Stored data entries:
******************************
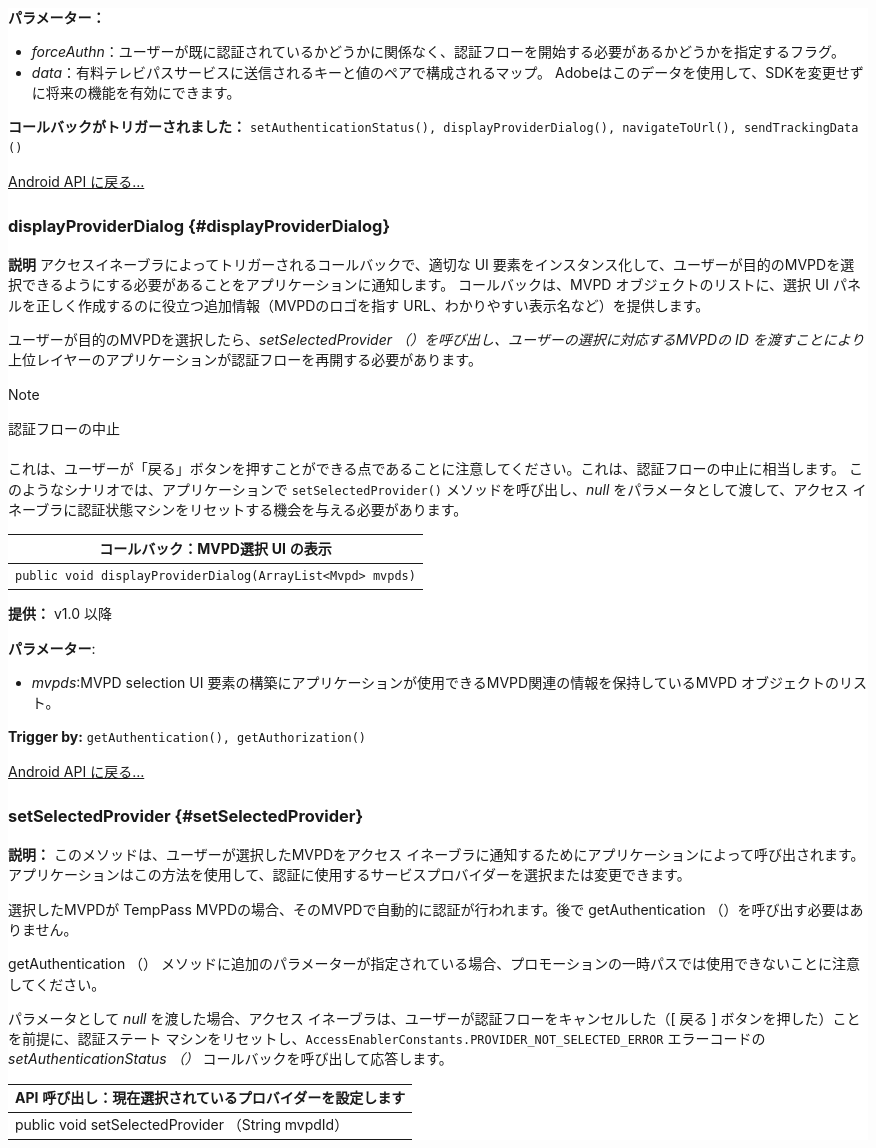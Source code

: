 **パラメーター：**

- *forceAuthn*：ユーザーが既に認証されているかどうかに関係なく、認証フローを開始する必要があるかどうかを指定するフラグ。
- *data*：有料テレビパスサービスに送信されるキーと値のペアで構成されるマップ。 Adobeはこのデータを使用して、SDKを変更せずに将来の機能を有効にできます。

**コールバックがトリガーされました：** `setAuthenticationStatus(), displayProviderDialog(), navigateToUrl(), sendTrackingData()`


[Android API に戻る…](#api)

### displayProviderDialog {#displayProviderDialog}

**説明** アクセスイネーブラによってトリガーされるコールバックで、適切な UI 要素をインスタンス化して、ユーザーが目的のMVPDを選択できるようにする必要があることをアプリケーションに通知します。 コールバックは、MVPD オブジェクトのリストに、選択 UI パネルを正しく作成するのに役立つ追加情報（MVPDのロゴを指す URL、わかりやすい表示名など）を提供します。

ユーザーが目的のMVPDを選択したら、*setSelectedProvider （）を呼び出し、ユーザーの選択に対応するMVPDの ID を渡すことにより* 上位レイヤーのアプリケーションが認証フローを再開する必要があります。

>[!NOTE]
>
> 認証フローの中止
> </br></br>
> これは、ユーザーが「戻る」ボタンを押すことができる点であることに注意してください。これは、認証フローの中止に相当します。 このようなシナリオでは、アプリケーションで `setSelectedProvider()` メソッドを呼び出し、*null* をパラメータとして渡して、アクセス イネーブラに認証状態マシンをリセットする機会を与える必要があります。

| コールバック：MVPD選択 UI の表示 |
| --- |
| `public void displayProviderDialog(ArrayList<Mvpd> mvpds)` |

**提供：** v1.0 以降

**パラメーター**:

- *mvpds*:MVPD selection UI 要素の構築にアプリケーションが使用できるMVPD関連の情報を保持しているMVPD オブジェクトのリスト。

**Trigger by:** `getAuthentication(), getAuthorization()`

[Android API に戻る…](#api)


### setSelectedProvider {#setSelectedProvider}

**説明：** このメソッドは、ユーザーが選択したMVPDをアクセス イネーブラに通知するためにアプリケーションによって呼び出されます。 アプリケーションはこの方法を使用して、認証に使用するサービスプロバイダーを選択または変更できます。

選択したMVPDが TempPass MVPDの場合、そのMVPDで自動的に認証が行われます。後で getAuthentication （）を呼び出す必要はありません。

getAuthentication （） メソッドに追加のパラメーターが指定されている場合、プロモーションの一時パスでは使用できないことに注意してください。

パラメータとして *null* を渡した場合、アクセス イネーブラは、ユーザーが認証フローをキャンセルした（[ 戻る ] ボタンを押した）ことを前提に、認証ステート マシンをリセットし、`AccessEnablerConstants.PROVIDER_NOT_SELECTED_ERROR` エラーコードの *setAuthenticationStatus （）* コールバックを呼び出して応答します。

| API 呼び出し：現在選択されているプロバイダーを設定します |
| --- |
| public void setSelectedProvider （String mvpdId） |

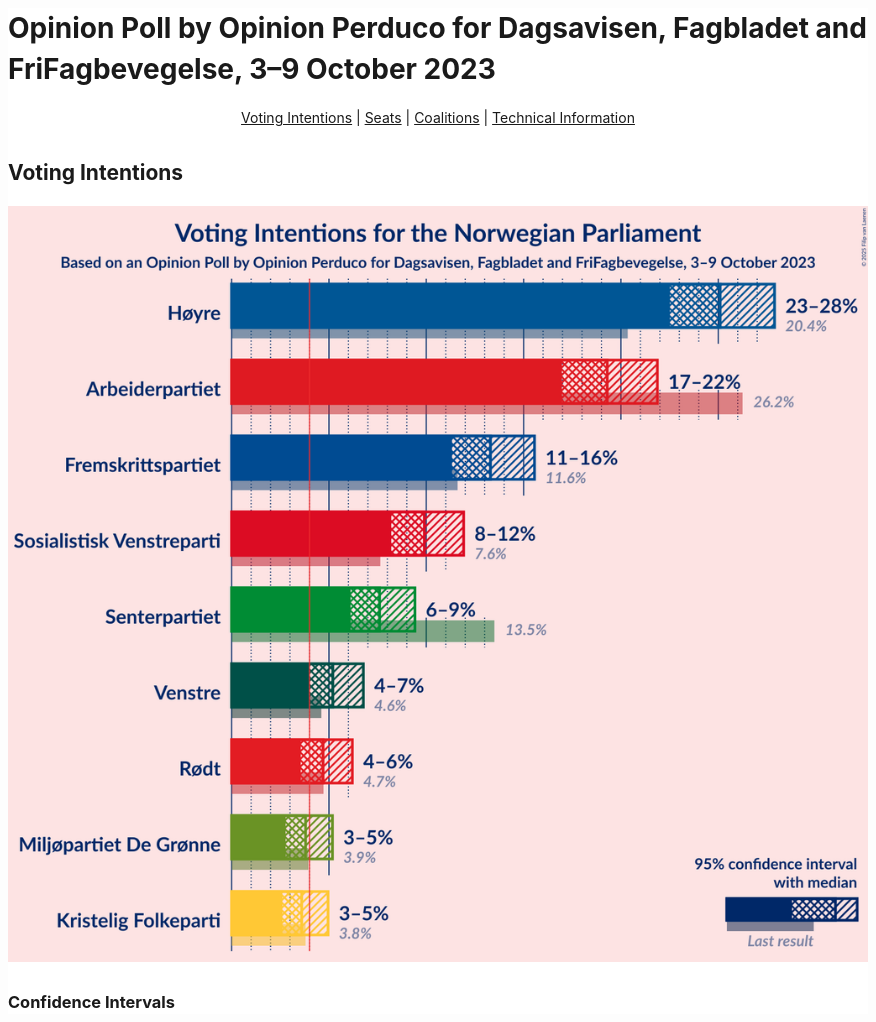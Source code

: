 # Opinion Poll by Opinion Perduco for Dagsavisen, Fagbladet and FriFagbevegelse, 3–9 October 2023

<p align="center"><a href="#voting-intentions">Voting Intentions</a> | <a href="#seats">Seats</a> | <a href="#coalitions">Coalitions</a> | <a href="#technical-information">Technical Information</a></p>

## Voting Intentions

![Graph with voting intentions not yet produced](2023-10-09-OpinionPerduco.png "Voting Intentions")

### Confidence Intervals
******************************
▸ **EXERCISE OBJECTIVE**: Search the entries for the word "displayProviderDialog", then copy every line in which it is found.

▸ **ANSWER AREA**:
**コールバックがトリガーされました：** `setAuthenticationStatus(), displayProviderDialog(), navigateToUrl(), sendTrackingData()`
### displayProviderDialog {#displayProviderDialog}
| `public void displayProviderDialog(ArrayList<Mvpd> mvpds)` |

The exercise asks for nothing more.